Opinion
NO. 5:15-CT-3294-FL
03-01-2016
ORDER
Plaintiff, a state inmate, filed this civil rights action pro se pursuant to 42 U.S.C. § 1983. Before the court are plaintiff's motions to amend (DE 16, 24), motions for a preliminary injunction (DE 25, 28), and motion to amend the caption (DE 38). The issues raised are ripe for adjudication. A. Motion to Amend
Plaintiff has filed two motions to amend. Pursuant to Federal Rule of Civil Procedure 15, a plaintiff may amend a pleading before trial once as a matter of course within 21days of service, or "if the pleading is one to which a responsive pleading is required, 21 days after service of a responsive pleading or 21 days after service of a motion under Rule 12(b), (e), or (f), whichever is earlier." Accordingly, Plaintiff's first motion to amend (DE 16) is GRANTED as a matter of course. See Scinto v. Stansberry, 507 F. App'x 311, 312 (4th Cir. 2013) ("[T]he doctrine of futility only applies when the plaintiff seeks leave of court to amend and does not have a right to amend. The plaintiff's right to amend once is absolute.") (quotation omitted).
Plaintiff's first motion to amend does not seeks to add any additional defendants, and largely is just an elaboration of her original claims with additional demands for relief.
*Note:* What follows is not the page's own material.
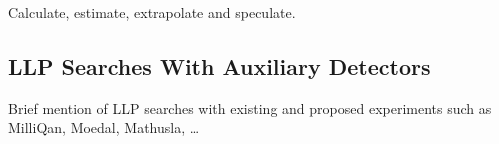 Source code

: Calculate, estimate, extrapolate and speculate.

\subsection{LLP Searches With Auxiliary Detectors}
Brief mention of LLP searches with existing and proposed experiments such as MilliQan, Moedal, Mathusla, \ldots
With regard to her second motion to amend (DE 24), plaintiff requires leave of court. See Fed. R. Civ. P. 15(a)(2). Leave to amend must be freely given when justice so requires, and will be denied only when the amendment would be prejudicial to the opposing party, there has been bad faith on the part of the moving party, or the amendment would be futile. See Laber v. Harvey, 438 F.3d 404, 426 (4th Cir. 2006) (en banc). However, "the grant or denial of an opportunity to amend is within the discretion of the District Court." Foman v. Davis, 371 U.S. 178, 182 (1962). In this light, the court first notes that plaintiff's proposed second amended complaint is rambling and disjointed, thereby largely violating Rule 8 of the Federal Rules of Civil Procedure, which provides: "A pleading that states a claim for relief must contain . . . a short and plain statement of the claim showing that the pleader is entitled to relief . . . ." Fed. R. Civ. P. 8(a)(2).
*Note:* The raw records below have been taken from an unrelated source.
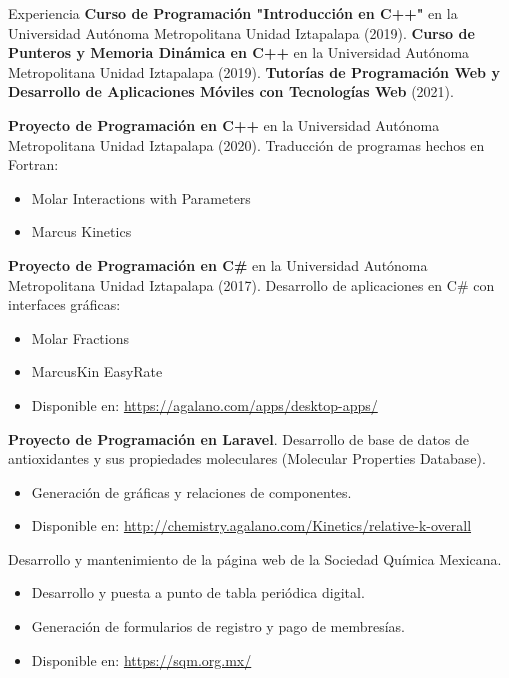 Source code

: \begin{rubric}{Experiencia}
    \entry*[] \textbf{Curso de Programación "Introducción en C++"} en la Universidad Autónoma Metropolitana Unidad Iztapalapa (2019).
    \entry*[] \textbf{Curso de Punteros y Memoria Dinámica en C++} en la Universidad Autónoma Metropolitana Unidad Iztapalapa (2019).
    \entry*[] \textbf{Tutorías de Programación Web y Desarrollo de Aplicaciones Móviles con Tecnologías Web} (2021).
    
    \entry*[] \textbf{Proyecto de Programación en C++} en la Universidad Autónoma Metropolitana Unidad Iztapalapa (2020).
       Traducción de programas hechos en Fortran:
       \begin{itemize}
           \item Molar Interactions with Parameters
           \item Marcus Kinetics
       \end{itemize}
    \entry*[] \textbf{Proyecto de Programación en C\#} en la Universidad Autónoma Metropolitana Unidad Iztapalapa (2017).
       Desarrollo de aplicaciones en C\# con interfaces gráficas:
       \begin{itemize}
           \item Molar Fractions
           \item MarcusKin EasyRate
           \item Disponible en: \url{https://agalano.com/apps/desktop-apps/}
       \end{itemize}
    \entry*[] \textbf{Proyecto de Programación en Laravel}.
       Desarrollo de base de datos de antioxidantes y sus propiedades moleculares (Molecular Properties Database).
       \begin{itemize}
           \item Generación de gráficas y relaciones de componentes.
           \item Disponible en: \url{http://chemistry.agalano.com/Kinetics/relative-k-overall}
       \end{itemize}
    \entry*[] Desarrollo y mantenimiento de la página web de la Sociedad Química Mexicana.
       \begin{itemize}
           \item Desarrollo y puesta a punto de tabla periódica digital.
           \item Generación de formularios de registro y pago de membresías.
           \item Disponible en: \url{https://sqm.org.mx/}

\end{itemize}
\end{rubric}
Specifically, in her second motion to amend, plaintiff seeks to add several new defendants. She also seeks to add several additional demands for injunctive relief. "To state a claim under [section] 1983, a plaintiff must allege the violation of a right secured by the Constitution and laws of the United States, and must show that the alleged deprivation was committed by a person acting under color of state law." West v. Atkins, 487 U.S. 42, 48 (1988); Philips v. Pitt Cnty. Mem'l Hosp., 572 F.3d 176, 180 (4th Cir. 2009). Additionally, a section 1983 plaintiff must allege the personal involvement of a defendant. See, e.g., Ashcroft v. Iqbal, 556 U.S. 662, 676 (2009); Monell v. Dep't of Soc. Servs., 436 U.S. 658, 691-92 (1978); Wright v. Collins, 766 F.2d 841, 850 (4th Cir. 1985). Here, with regard to several proposed new defendants, plaintiff fails to specifically allege their personal involvement or how their conduct injured her. Therefore, these proposed amendments are futile.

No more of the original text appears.